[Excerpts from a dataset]
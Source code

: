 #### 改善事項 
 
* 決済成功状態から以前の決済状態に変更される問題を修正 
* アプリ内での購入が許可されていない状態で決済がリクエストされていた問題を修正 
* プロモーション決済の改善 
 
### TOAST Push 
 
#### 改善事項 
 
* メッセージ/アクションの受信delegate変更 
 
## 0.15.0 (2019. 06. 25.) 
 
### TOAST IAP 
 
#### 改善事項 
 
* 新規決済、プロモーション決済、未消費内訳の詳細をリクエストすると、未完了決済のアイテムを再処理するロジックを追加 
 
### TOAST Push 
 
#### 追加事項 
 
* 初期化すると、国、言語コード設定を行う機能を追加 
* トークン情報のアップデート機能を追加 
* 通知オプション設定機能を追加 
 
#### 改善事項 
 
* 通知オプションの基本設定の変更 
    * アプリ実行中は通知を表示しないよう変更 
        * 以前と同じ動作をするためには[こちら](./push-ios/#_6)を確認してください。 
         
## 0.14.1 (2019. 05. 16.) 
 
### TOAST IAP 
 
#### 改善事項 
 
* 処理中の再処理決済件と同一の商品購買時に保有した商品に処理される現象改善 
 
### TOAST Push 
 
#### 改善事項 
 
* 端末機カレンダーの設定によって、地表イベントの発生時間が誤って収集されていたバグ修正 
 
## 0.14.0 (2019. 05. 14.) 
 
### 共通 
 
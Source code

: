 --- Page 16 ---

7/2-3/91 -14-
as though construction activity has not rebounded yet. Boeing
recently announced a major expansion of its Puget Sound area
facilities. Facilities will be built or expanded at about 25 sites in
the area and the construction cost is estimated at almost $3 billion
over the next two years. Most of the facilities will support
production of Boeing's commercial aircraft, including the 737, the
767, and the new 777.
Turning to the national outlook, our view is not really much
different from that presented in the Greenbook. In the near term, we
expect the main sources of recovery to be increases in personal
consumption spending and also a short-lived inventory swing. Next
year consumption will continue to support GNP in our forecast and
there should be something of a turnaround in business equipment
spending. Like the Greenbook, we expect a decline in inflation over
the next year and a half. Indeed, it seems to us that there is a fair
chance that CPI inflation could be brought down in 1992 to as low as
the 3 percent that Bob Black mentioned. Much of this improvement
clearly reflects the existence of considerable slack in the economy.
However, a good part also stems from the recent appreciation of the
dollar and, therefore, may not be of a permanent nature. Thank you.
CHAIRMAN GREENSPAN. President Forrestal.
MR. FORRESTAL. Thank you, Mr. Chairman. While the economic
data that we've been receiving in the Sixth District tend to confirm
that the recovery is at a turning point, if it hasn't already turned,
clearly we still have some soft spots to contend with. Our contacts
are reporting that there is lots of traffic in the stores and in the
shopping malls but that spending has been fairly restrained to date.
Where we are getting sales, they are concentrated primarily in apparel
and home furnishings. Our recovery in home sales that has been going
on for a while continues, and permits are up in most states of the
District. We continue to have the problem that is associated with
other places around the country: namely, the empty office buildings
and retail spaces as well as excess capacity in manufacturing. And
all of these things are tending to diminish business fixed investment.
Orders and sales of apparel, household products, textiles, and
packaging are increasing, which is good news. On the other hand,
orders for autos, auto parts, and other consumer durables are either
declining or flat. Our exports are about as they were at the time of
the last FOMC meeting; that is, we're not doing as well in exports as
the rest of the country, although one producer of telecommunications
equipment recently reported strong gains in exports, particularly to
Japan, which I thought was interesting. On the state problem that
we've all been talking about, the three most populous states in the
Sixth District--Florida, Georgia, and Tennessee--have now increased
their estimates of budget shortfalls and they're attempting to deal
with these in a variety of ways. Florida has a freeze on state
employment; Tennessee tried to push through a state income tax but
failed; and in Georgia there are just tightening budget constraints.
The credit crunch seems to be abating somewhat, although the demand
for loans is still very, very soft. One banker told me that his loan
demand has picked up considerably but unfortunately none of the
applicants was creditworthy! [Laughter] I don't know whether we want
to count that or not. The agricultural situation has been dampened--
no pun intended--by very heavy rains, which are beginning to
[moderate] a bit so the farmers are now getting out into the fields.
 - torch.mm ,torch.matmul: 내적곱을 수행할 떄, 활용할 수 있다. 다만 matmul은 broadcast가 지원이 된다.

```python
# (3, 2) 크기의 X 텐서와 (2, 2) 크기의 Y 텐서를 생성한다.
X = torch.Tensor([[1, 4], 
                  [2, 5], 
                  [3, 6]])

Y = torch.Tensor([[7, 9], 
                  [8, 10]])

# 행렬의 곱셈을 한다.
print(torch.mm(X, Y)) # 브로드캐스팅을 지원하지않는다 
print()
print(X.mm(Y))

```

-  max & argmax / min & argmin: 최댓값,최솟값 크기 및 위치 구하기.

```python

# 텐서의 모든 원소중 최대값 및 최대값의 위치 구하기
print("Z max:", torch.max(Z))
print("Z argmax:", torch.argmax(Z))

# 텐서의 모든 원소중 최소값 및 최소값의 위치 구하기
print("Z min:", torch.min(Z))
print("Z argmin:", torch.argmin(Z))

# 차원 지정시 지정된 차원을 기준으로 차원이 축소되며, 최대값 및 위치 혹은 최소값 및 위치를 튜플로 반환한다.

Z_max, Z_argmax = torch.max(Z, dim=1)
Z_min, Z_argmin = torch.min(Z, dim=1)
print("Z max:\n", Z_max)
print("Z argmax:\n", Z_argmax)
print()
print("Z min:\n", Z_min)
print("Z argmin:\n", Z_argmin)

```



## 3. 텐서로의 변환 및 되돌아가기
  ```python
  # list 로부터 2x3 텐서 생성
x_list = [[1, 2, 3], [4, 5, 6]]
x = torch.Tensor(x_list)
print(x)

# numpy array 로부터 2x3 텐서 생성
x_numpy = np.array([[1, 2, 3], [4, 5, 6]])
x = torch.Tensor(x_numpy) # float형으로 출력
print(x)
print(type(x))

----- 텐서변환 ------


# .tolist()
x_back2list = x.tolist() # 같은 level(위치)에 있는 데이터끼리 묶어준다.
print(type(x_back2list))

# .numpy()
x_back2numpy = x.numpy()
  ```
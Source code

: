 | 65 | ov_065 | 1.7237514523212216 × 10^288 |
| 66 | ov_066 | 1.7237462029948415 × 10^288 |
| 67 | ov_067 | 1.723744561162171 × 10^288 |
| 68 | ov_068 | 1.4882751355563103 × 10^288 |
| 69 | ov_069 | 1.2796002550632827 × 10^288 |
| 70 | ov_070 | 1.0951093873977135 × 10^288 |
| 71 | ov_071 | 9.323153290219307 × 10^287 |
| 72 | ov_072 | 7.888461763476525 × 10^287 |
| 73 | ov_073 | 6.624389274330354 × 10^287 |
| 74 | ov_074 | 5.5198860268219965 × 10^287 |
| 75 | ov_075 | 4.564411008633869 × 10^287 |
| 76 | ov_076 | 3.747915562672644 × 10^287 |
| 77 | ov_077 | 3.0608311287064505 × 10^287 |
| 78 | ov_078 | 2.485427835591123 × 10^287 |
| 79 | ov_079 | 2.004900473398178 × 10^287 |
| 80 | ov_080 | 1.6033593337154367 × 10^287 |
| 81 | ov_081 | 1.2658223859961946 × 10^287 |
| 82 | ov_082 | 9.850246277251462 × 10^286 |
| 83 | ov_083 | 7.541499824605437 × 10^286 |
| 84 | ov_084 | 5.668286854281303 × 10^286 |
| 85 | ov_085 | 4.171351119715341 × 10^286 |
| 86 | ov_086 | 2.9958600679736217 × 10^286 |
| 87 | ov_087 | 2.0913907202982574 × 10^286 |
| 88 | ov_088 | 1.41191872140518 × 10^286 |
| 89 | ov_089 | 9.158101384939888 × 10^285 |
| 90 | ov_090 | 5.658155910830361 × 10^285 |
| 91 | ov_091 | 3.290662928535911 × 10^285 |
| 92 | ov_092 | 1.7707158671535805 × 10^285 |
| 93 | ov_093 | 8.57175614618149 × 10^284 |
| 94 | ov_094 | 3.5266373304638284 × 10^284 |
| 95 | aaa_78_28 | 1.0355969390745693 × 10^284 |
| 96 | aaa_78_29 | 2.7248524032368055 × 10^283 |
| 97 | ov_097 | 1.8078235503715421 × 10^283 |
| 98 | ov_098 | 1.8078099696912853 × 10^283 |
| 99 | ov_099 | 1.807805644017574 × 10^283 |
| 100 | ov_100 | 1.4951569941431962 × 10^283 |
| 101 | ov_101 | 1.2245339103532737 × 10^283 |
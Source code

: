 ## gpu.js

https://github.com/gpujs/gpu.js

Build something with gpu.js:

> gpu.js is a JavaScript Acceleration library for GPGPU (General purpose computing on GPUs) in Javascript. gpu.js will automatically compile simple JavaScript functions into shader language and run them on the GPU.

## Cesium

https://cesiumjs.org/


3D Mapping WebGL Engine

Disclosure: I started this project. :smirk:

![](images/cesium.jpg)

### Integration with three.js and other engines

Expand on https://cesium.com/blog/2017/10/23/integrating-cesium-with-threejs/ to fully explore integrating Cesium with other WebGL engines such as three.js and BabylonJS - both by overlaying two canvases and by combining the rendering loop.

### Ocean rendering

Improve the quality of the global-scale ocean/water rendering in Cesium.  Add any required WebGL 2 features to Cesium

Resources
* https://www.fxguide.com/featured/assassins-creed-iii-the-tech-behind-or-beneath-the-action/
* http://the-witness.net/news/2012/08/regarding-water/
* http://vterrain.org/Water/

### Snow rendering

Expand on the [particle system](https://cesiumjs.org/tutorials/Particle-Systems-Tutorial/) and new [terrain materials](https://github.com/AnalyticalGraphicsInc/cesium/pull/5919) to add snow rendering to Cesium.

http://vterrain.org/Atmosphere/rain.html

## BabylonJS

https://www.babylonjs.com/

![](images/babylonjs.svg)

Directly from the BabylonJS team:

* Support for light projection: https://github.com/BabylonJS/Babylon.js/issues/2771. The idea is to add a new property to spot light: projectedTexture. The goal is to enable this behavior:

* INSTRUCTIONS TO FOLLOW *
Write out, from the lines above, only those from the line with "1.7237514523212216 × 10^288 |" to the line with "1.0951093873977135 × 10^288 |", exactly as given, including the first and the last.

* PROBLEM SOLUTION *
: | 65 | ov_065 | 1.7237514523212216 × 10^288 |
| 66 | ov_066 | 1.7237462029948415 × 10^288 |
| 67 | ov_067 | 1.723744561162171 × 10^288 |
| 68 | ov_068 | 1.4882751355563103 × 10^288 |
| 69 | ov_069 | 1.2796002550632827 × 10^288 |
| 70 | ov_070 | 1.0951093873977135 × 10^288 |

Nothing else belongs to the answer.